## Input for this task
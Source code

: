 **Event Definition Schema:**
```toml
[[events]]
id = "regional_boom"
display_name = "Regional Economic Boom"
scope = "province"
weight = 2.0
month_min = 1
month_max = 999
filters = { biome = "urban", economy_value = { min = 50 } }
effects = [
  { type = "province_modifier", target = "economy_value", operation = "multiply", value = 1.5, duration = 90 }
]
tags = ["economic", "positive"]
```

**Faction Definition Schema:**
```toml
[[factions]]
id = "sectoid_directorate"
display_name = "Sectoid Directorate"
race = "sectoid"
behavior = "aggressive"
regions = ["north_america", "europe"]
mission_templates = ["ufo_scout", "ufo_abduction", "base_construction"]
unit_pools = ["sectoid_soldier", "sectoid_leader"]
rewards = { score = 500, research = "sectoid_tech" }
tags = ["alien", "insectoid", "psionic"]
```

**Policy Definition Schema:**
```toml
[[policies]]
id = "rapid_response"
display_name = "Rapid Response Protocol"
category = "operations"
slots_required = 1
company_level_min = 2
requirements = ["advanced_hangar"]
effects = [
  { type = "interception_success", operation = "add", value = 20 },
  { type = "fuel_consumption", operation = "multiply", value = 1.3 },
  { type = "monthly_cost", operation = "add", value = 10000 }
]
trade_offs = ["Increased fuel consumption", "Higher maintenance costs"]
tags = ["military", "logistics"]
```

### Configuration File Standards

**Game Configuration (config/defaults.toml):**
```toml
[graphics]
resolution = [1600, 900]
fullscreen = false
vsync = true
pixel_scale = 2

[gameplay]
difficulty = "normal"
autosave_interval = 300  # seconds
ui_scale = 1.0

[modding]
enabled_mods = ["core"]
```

## What you should do
Please copy out each line of the material that holds the string "Configuration".

## Task answer
### Configuration File Standards
**Game Configuration (config/defaults.toml):**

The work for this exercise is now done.